Releyendo a Borges, me impacta el entusiasmo que le despierta la idea de que todos los seres humanos, pasados, presentes o futuros, somos esencialmente el mismo; o como reza el título de uno de sus libros de poesía, “el otro, el mismo”.
La idea se origina en filósofos griegos y religiones orientales, pero Borges la envuelve en una poesía muy particular, y la ilustra en escenas conmovedoras en que personajes opuestos de repente se reconocen como en un espejo. Un héroe se reconoce en un traidor, un letrado en un bárbaro, un asesino en su víctima. Borges llega incluso a insinuar que asesinar es suicidarse, porque es destruir atributos que yo también tengo. En “Los Hermanos Karamazov”, de Dostoevsky, el Padre Zocima recoge la misma idea para proponer que no hay pecado imperdonable, porque todos lo podríamos cometer. A Zocima lo antecede Jesucristo, cuando sugiere que el que esté sin pecado tire la primera piedra.

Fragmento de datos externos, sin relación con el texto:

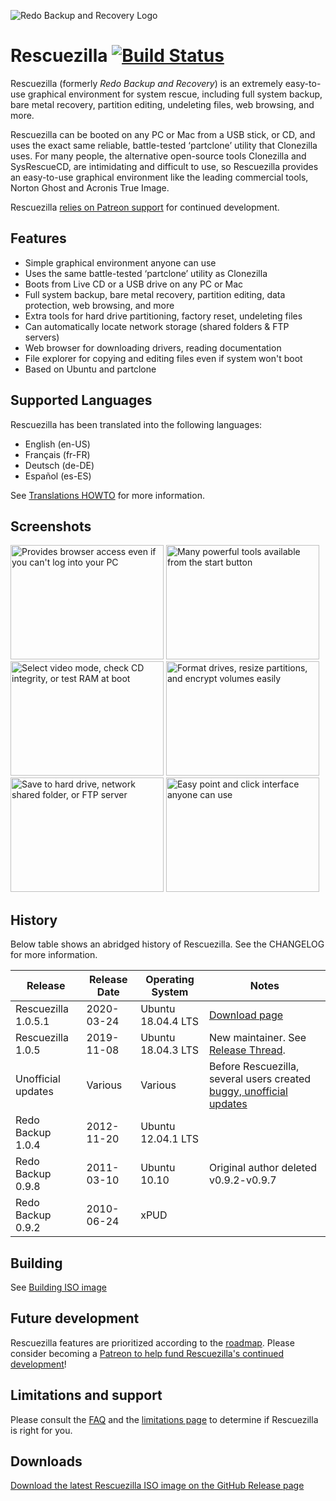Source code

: ![Redo Backup and Recovery Logo](docs/images/redo.logo.png)

# Rescuezilla [![Build Status](https://travis-ci.org/rescuezilla/rescuezilla.svg?branch=master)](https://travis-ci.org/rescuezilla/rescuezilla) 

Rescuezilla (formerly _Redo Backup and Recovery_) is an extremely easy-to-use graphical environment for system rescue, including full system backup, bare metal recovery, partition editing, undeleting files, web browsing, and more.

Rescuezilla can be booted on any PC or Mac from a USB stick, or CD, and uses the exact same reliable, battle-tested ‘partclone’ utility that Clonezilla uses. For many people, the alternative open-source tools Clonezilla and SysRescueCD, are intimidating and difficult to use, so Rescuezilla provides an easy-to-use graphical environment like the leading commercial tools, Norton Ghost and Acronis True Image.

Rescuezilla [relies on Patreon support](https://www.patreon.com/rescuezilla) for continued development.

## Features

* Simple graphical environment anyone can use
* Uses the same battle-tested ‘partclone’ utility as Clonezilla 
* Boots from Live CD or a USB drive on any PC or Mac
* Full system backup, bare metal recovery, partition editing, data protection, web browsing, and more
* Extra tools for hard drive partitioning, factory reset, undeleting files
* Can automatically locate network storage (shared folders & FTP servers)
* Web browser for downloading drivers, reading documentation
* File explorer for copying and editing files even if system won't boot
* Based on Ubuntu and partclone

## Supported Languages

Rescuezilla has been translated into the following languages:

* English (en-US)
* Français (fr-FR)
* Deutsch (de-DE)
* Español (es-ES)

See [Translations HOWTO](https://github.com/rescuezilla/rescuezilla/wiki/Translations-HOWTO) for more information.

## Screenshots

<a href="docs/images/screenshot.select.an.option.png"><img width=245 height=183 src="docs/images/screenshot.select.an.option.png" alt="Provides browser access even if you can't log into your PC"></a>
<a href="docs/images/screenshot.partitioning.png"><img width=245 height=183 src="docs/images/screenshot.partitioning.png" alt="Many powerful tools available from the start button"></a>
<a href="docs/images/screenshot.start.menu.tools.png"><img width=245 height=183 src="docs/images/screenshot.start.menu.tools.png" alt="Select video mode, check CD integrity, or test RAM at boot"></a>
<a href="docs/images/screenshot.chromium.web.browsing.png"><img width=245 height=183 src="docs/images/screenshot.chromium.web.browsing.png" alt="Format drives, resize partitions, and encrypt volumes easily"></a>
<a href="docs/images/screenshot.select.backup.destination.drive.png"><img width=245 height=183 src="docs/images/screenshot.select.backup.destination.drive.png" alt="Save to hard drive, network shared folder, or FTP server"></a>
<a href="docs/images/screenshot.boot.menu.png"><img width=245 height=183 src="docs/images/screenshot.boot.menu.png" alt="Easy point and click interface anyone can use"></a>

## History

Below table shows an abridged history of Rescuezilla. See the CHANGELOG for more information.

| Release             | Release Date | Operating System | Notes |
| ------------------- | ---------- | ------------------ | ---------------------------------- |
| Rescuezilla 1.0.5.1 | 2020-03-24 | Ubuntu 18.04.4 LTS | [Download page](https://github.com/rescuezilla/rescuezilla/releases/latest)
| Rescuezilla 1.0.5   | 2019-11-08 | Ubuntu 18.04.3 LTS | New maintainer. See [Release Thread](https://sourceforge.net/p/redobackup/discussion/1169663/thread/116063b485/).
| Unofficial updates  | Various    | Various            | Before Rescuezilla, several users created [buggy, unofficial updates](https://github.com/rescuezilla/rescuezilla/wiki/Bugs-in-unofficial-Redo-Backup-updates#identifying-redo-backup-versions)
| Redo Backup 1.0.4   | 2012-11-20 | Ubuntu 12.04.1 LTS |
| Redo Backup 0.9.8   | 2011-03-10 | Ubuntu 10.10       | Original author deleted v0.9.2-v0.9.7
| Redo Backup 0.9.2   | 2010-06-24 | xPUD               |

## Building 

See [Building ISO image](docs/build_instructions/BUILD.ISO.IMAGE.md)

## Future development

Rescuezilla features are prioritized according to the [roadmap](https://github.com/rescuezilla/rescuezilla/wiki/Rescuezilla-Project-Roadmap). Please consider becoming a [Patreon to help fund Rescuezilla's continued development](https://www.patreon.com/rescuezilla)!

## Limitations and support

Please consult the [FAQ](https://rescuezilla.com/help.html) and the [limitations page](https://github.com/rescuezilla/rescuezilla/wiki/Rescuezilla-Limitations) to determine if Rescuezilla is right for you.

## Downloads

[Download the latest Rescuezilla ISO image on the GitHub Release page](https://github.com/rescuezilla/rescuezilla/releases/latest)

¿Habrá luces en todo esto para entender lo que ha ido ocurriendo en Chile? ¿Somos todos esencialmente los mismos, con la misma multiplicidad de atributos? Si lo somos, ¿por qué peleamos tanto? ¿No sería más lógica la empatía? ¿O es que queremos destruir los atributos propios que más aborrecemos cuando los vemos en otros? Como si atacar a otro fuera una forma de expurgarse.
¡Cómo vacilamos en cuanto a cuáles atributos lucir! Hace poco estábamos en pleno estallido. Las turbas saqueaban, incendiaban o afeaban, como si la belleza fuera una afrenta. Algunos tal vez lo hacían con propósitos que creían nobles: para que de los escombros brotara la bondad y la justicia. Pero muchos lo hacían porque “hay un misterioso placer en la destrucción” (la frase la emite el narrador del “Congreso” de Borges antes de dar inicio a una brutal quema de libros). Más notable aun fue aquella gente pacífica que elogiaba el estallido. ¿Porque también creía en la destrucción necesaria? ¿Porque albergaba a algún vándalo interno, aquel que quizás alberguemos todos? ¿Por el sometimiento al que nos lleva el terror?
¿Cómo se conjuga ese terror con el Chile civilizado que hemos estado observando? El de los funerales de Sebastián Piñera, por ejemplo. Las ceremonias le gustaban a la gente. ¿Por qué? ¿Por esa coreografía republicana predeterminada, heredada de generaciones anteriores, que nos une a ellas y que por tanto nos une entre nosotros? ¡En ese caso qué distinto al estallido en que todo lo antiguo era denostado! Y todo para honrar a un presidente que llegó a tener una tasa de aprobación de solo un dígito, aunque la encuesta CEP de noviembre lo mostrara como el segundo político chileno mejor evaluado. De presidente vilipendiado a ese grado de aprobación: ¿qué mejor prueba de la multiplicidad de personas que habitan en cada uno de nosotros? Porque es dable suponer que muchos que lamentaban la muerte de Sebastián Piñera aprobaron el estallido.
Lo mismo con los que en la Quinta Vergara ovacionaban a Andrea Bocelli, rendidos ante la belleza de su música. ¿Cuántos de ellos estaban, antes, afeando calles? O los que hace dos semanas aplaudían con pasión a la magnífica soprano chilena Yaritza Véliz en el Teatro Municipal cuando, inaugurando la nueva temporada, cantó las cuatro últimas canciones de Strauss, acompañada de la Filarmónica, que está tocando mejor que nunca. Allí en el palco presidencial estaba la alcaldesa, que con su partido promovió y apoyó el estallido, época en que el Municipal estaba rayado con consignas. Recuerdo una que decía “asesina a tu amo”. Genial que el corazón de la alcaldesa vibre ahora con la belleza y que el Municipal esté recuperado.
Pero estas gratas instancias no significan que el octubrismo esté superado. Si cada chileno es esencialmente todos los chilenos, de alguna manera conviven en nuestras almas pulsiones diversas. Lo grato ha sido ver que las casi olvidadas pulsiones positivas todavía existen. Mientras existan hay esperanza.